• **ABOUT THIS TASK**: Keep only those lines of the records that include the string "part".

• **DATA SECTION**:
----
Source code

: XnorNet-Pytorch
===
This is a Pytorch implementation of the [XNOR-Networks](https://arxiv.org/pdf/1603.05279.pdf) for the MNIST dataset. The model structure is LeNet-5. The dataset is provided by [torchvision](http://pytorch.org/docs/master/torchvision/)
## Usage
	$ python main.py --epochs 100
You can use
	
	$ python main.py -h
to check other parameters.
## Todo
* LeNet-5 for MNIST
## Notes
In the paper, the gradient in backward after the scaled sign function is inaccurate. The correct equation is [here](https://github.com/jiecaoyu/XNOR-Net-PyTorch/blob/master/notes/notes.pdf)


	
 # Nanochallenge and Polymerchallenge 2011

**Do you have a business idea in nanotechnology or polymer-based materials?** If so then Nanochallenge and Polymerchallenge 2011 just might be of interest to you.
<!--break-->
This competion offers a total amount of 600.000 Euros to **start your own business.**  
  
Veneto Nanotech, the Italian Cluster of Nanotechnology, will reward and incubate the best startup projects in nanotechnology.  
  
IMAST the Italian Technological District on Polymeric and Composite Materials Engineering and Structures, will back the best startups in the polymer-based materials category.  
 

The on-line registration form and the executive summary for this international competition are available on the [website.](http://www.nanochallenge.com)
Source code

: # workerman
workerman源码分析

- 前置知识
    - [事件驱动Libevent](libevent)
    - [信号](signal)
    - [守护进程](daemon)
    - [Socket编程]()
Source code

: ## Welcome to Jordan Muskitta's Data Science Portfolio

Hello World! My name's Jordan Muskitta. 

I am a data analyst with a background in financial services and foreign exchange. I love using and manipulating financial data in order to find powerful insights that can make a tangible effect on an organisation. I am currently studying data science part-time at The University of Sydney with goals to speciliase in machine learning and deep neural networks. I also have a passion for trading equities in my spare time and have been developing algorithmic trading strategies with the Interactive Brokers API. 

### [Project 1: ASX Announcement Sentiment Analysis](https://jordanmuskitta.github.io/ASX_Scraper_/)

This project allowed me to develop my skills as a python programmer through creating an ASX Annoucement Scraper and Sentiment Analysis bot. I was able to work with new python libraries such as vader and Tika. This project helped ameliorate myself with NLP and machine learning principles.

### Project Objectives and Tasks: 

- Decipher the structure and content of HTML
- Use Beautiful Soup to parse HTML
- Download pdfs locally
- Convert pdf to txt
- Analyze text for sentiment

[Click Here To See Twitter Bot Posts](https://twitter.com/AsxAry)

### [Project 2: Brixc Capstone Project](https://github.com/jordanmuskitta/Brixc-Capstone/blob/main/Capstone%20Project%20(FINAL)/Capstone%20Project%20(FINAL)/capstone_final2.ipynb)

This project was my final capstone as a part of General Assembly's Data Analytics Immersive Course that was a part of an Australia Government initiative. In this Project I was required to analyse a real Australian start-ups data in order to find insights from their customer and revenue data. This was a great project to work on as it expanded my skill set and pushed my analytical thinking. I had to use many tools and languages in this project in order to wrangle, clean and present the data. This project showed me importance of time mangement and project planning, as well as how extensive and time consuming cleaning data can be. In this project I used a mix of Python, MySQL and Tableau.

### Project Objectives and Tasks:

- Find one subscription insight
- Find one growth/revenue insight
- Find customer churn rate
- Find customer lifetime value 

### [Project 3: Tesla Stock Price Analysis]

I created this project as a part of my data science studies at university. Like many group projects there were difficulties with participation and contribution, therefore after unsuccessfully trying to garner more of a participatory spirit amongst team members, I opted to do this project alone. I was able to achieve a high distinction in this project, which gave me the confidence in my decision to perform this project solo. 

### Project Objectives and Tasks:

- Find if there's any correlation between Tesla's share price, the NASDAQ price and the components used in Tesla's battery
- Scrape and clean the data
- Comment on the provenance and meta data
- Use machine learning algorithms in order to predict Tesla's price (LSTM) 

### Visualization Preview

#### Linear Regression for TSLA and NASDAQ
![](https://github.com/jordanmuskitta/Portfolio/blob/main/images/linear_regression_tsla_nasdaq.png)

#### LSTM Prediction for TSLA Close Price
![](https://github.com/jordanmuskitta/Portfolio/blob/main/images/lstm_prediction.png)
----
• **OUTPUT OF THE TASK**:
I am a data analyst with a background in financial services and foreign exchange. I love using and manipulating financial data in order to find powerful insights that can make a tangible effect on an organisation. I am currently studying data science part-time at The University of Sydney with goals to speciliase in machine learning and deep neural networks. I also have a passion for trading equities in my spare time and have been developing algorithmic trading strategies with the Interactive Brokers API. 
This project was my final capstone as a part of General Assembly's Data Analytics Immersive Course that was a part of an Australia Government initiative. In this Project I was required to analyse a real Australian start-ups data in order to find insights from their customer and revenue data. This was a great project to work on as it expanded my skill set and pushed my analytical thinking. I had to use many tools and languages in this project in order to wrangle, clean and present the data. This project showed me importance of time mangement and project planning, as well as how extensive and time consuming cleaning data can be. In this project I used a mix of Python, MySQL and Tableau.
I created this project as a part of my data science studies at university. Like many group projects there were difficulties with participation and contribution, therefore after unsuccessfully trying to garner more of a participatory spirit amongst team members, I opted to do this project alone. I was able to achieve a high distinction in this project, which gave me the confidence in my decision to perform this project solo. 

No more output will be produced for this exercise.